(Stored data entries)

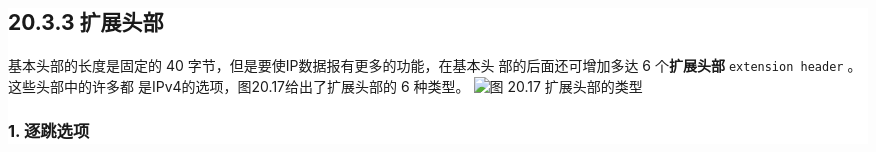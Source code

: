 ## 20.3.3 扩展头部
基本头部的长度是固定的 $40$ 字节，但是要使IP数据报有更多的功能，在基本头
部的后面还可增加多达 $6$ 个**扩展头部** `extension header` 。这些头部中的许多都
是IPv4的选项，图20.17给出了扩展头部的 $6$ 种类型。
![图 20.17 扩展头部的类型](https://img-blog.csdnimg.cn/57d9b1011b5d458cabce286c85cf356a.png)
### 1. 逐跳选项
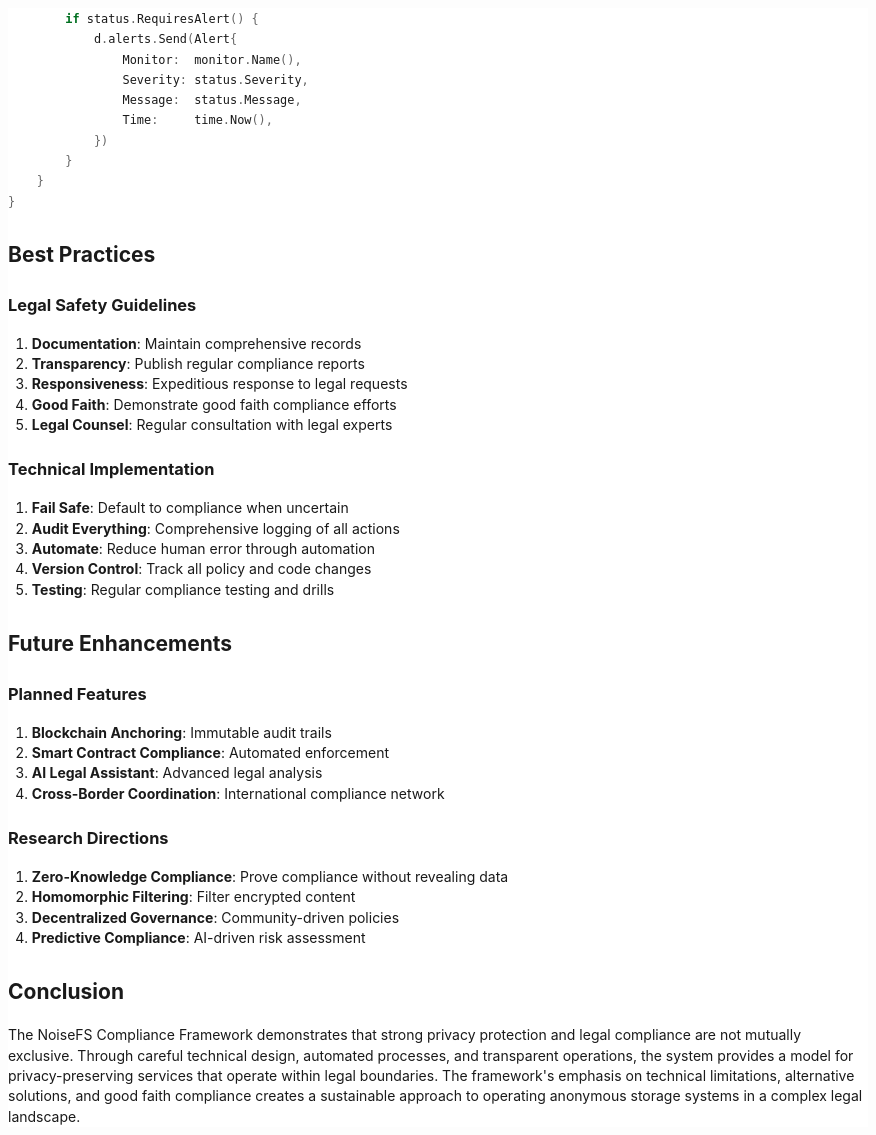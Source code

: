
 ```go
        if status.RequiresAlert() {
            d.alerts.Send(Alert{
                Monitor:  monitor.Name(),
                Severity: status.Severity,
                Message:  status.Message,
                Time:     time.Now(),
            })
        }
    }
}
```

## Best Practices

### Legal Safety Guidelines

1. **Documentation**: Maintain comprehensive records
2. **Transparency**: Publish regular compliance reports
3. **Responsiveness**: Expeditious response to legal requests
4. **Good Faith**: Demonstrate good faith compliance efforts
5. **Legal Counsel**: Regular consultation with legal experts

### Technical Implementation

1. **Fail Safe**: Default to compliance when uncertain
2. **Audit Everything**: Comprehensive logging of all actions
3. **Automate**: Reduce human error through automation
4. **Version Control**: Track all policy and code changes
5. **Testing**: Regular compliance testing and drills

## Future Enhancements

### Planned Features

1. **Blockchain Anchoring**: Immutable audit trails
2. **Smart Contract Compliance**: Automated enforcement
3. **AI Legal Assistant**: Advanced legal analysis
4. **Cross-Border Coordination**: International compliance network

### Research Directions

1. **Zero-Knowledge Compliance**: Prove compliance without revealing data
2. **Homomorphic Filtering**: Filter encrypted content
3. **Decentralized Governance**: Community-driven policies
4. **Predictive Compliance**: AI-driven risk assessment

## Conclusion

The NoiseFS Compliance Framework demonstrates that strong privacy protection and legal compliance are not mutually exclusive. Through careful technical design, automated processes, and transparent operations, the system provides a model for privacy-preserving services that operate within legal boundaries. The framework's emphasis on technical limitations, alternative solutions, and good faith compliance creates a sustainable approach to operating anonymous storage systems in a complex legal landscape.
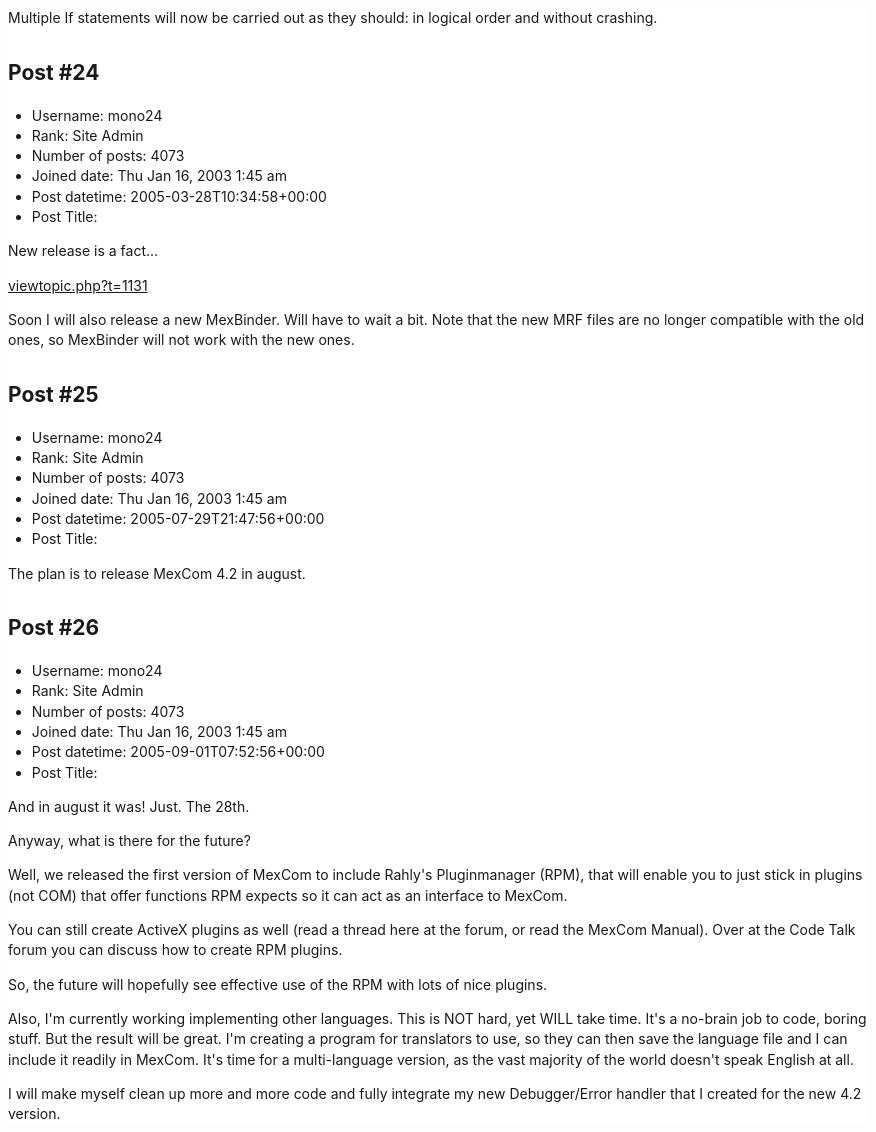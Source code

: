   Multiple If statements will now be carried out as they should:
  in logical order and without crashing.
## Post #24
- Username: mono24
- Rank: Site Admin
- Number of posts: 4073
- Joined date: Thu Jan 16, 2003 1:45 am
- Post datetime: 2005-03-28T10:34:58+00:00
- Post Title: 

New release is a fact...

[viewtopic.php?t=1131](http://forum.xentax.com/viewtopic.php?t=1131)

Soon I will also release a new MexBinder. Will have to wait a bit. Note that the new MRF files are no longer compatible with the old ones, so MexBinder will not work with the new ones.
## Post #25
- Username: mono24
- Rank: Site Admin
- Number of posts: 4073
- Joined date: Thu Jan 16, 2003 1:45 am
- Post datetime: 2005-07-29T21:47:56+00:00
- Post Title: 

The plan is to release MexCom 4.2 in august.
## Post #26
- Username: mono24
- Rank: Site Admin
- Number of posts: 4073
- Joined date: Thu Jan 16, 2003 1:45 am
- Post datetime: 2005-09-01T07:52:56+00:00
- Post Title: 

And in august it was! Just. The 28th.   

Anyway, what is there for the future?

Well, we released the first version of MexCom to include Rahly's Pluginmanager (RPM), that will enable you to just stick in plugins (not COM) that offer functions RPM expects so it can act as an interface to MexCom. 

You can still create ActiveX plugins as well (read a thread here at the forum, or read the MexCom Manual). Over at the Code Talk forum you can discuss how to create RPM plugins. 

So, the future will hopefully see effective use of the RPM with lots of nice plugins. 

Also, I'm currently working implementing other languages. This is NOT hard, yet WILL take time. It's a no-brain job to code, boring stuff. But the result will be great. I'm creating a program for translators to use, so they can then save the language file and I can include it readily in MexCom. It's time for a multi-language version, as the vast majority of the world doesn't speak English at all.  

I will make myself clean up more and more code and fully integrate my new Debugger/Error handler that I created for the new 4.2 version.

WORK ORDER.
What you return must match the lines from the top of the data through the line with "## Best Practices" exactly, with the pictures removed.

SOLUTION FOR THIS PROBLEM.
Source code

: ## 20.3.3 扩展头部
基本头部的长度是固定的 $40$ 字节，但是要使IP数据报有更多的功能，在基本头
部的后面还可增加多达 $6$ 个**扩展头部** `extension header` 。这些头部中的许多都
是IPv4的选项，图20.17给出了扩展头部的 $6$ 种类型。
![图 20.17 扩展头部的类型](https://img-blog.csdnimg.cn/57d9b1011b5d458cabce286c85cf356a.png)
### 1. 逐跳选项
Source code

:
 ```go
        if status.RequiresAlert() {
            d.alerts.Send(Alert{
                Monitor:  monitor.Name(),
                Severity: status.Severity,
                Message:  status.Message,
                Time:     time.Now(),
            })
        }
    }
}
```

## Best Practices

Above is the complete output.